(Records for the task Opens)

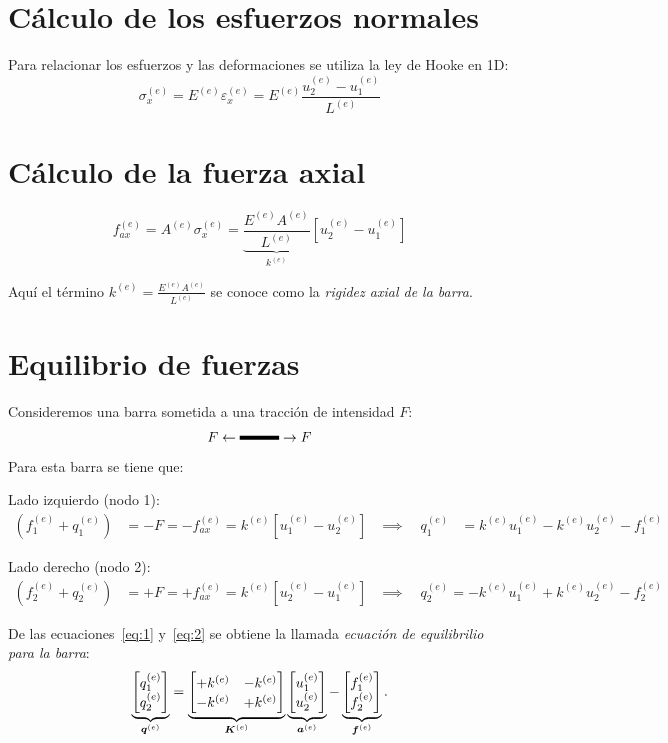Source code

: \documentclass[12pt,letterpaper]{article}
\newcommand{\ve}[1]{{\boldsymbol{#1}}}
\newcommand{\ma}[1]{{\boldsymbol{#1}}}
\begin{document}
\section{Cálculo de los esfuerzos normales}
Para relacionar los esfuerzos y las deformaciones se utiliza la ley de Hooke en 1D:
\[
\sigma_x^{(e)} = E^{(e)} \varepsilon_x^{(e)} = E^{(e)} \frac{u_2^{(e)} - u_1^{(e)}}{L^{(e)}} 
\]

\section{Cálculo de la fuerza axial}

\[f_{ax}^{(e)}=A^{(e)} \sigma_x^{(e)} = \underbrace{\frac{E^{(e)} A^{(e)}}{L^{(e)}}}_{k^{(e)}} \left [ u_2^{(e)}-u_1^{(e)} \right ]\]

Aquí el término $k^{(e)} = \frac{E^{(e)} A^{(e)}}{L^{(e)}}$ se conoce como la \emph{rigidez axial de la barra}.

\section{Equilibrio de fuerzas}
Consideremos una barra sometida a una tracción de intensidad $F$:
\[
F \leftarrow\rule[0.5mm]{1cm}{0.1cm}\rightarrow F
\]
Para esta barra se tiene que:

Lado izquierdo (nodo 1):
\begin{align}
    \left( f_1^{(e)} + q_1^{(e)} \right) &= -F = -f_{ax}^{(e)} = k^{(e)} \left[u_1^{(e)} - u_2^{(e)} \right] 
    &\implies\quad
q_1^{(e)} &= k^{(e)} u_1^{(e)} - k^{(e)} u_2^{(e)} - f_1^{(e)} \label{eq:1}
\end{align}

Lado derecho (nodo 2):
\begin{align}
\left ( f_2^{(e)} + q_2^{(e)} \right ) &= +F = +f_{ax}^{(e)} = k^{(e)} \left[u_2^{(e)} - u_1^{(e)} \right] 
&\implies\quad
q_2^{(e)} = -k^{(e)} u_1^{(e)} + k^{(e)} u_2^{(e)} - f_2^{(e)} \label{eq:2}
\end{align}

De las ecuaciones~\eqref{eq:1} y~\eqref{eq:2} se obtiene la llamada \emph{ecuación de equilibrilio para la barra}:
\begin{equation}
\underbrace{%
\begin{bmatrix}
	q_1^{(e)} \\
	q_2^{(e)}
\end{bmatrix}}_{\ve{q}^{(e)}}
=
\underbrace{\begin{bmatrix}
	+k^{(e)} & -k^{(e)}\vphantom{q_1^{(e)}}\\
	-k^{(e)} & +k^{(e)}\vphantom{q_2^{(e)}}
\end{bmatrix}}_{\ma{K}^{(e)}}
\underbrace{\begin{bmatrix}
	u_1^{(e)}\\
	u_2^{(e)}
\end{bmatrix}}_{\ve{a}^{(e)}}
-
\underbrace{\begin{bmatrix}
	f_1^{(e)}\\
	f_2^{(e)}
\end{bmatrix}}_{\ve{f}^{(e)}}.
\end{equation}
\end{document}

(Records for the task Closes)

Task goal
Write out all the entries precisely as given, omitting each image.

Exercise solution
Source code

: \documentclass[12pt,letterpaper]{article}
\newcommand{\ve}[1]{{\boldsymbol{#1}}}
\newcommand{\ma}[1]{{\boldsymbol{#1}}}
\begin{document}
\section{Cálculo de los esfuerzos normales}
Para relacionar los esfuerzos y las deformaciones se utiliza la ley de Hooke en 1D:
\[
\sigma_x^{(e)} = E^{(e)} \varepsilon_x^{(e)} = E^{(e)} \frac{u_2^{(e)} - u_1^{(e)}}{L^{(e)}} 
\]

\section{Cálculo de la fuerza axial}

\[f_{ax}^{(e)}=A^{(e)} \sigma_x^{(e)} = \underbrace{\frac{E^{(e)} A^{(e)}}{L^{(e)}}}_{k^{(e)}} \left [ u_2^{(e)}-u_1^{(e)} \right ]\]

Aquí el término $k^{(e)} = \frac{E^{(e)} A^{(e)}}{L^{(e)}}$ se conoce como la \emph{rigidez axial de la barra}.

\section{Equilibrio de fuerzas}
Consideremos una barra sometida a una tracción de intensidad $F$:
\[
F \leftarrow\rule[0.5mm]{1cm}{0.1cm}\rightarrow F
\]
Para esta barra se tiene que:

Lado izquierdo (nodo 1):
\begin{align}
    \left( f_1^{(e)} + q_1^{(e)} \right) &= -F = -f_{ax}^{(e)} = k^{(e)} \left[u_1^{(e)} - u_2^{(e)} \right] 
    &\implies\quad
q_1^{(e)} &= k^{(e)} u_1^{(e)} - k^{(e)} u_2^{(e)} - f_1^{(e)} \label{eq:1}
\end{align}

Lado derecho (nodo 2):
\begin{align}
\left ( f_2^{(e)} + q_2^{(e)} \right ) &= +F = +f_{ax}^{(e)} = k^{(e)} \left[u_2^{(e)} - u_1^{(e)} \right] 
&\implies\quad
q_2^{(e)} = -k^{(e)} u_1^{(e)} + k^{(e)} u_2^{(e)} - f_2^{(e)} \label{eq:2}
\end{align}

De las ecuaciones~\eqref{eq:1} y~\eqref{eq:2} se obtiene la llamada \emph{ecuación de equilibrilio para la barra}:
\begin{equation}
\underbrace{%
\begin{bmatrix}
	q_1^{(e)} \\
	q_2^{(e)}
\end{bmatrix}}_{\ve{q}^{(e)}}
=
\underbrace{\begin{bmatrix}
	+k^{(e)} & -k^{(e)}\vphantom{q_1^{(e)}}\\
	-k^{(e)} & +k^{(e)}\vphantom{q_2^{(e)}}
\end{bmatrix}}_{\ma{K}^{(e)}}
\underbrace{\begin{bmatrix}
	u_1^{(e)}\\
	u_2^{(e)}
\end{bmatrix}}_{\ve{a}^{(e)}}
-
\underbrace{\begin{bmatrix}
	f_1^{(e)}\\
	f_2^{(e)}
\end{bmatrix}}_{\ve{f}^{(e)}}.
\end{equation}
\end{document}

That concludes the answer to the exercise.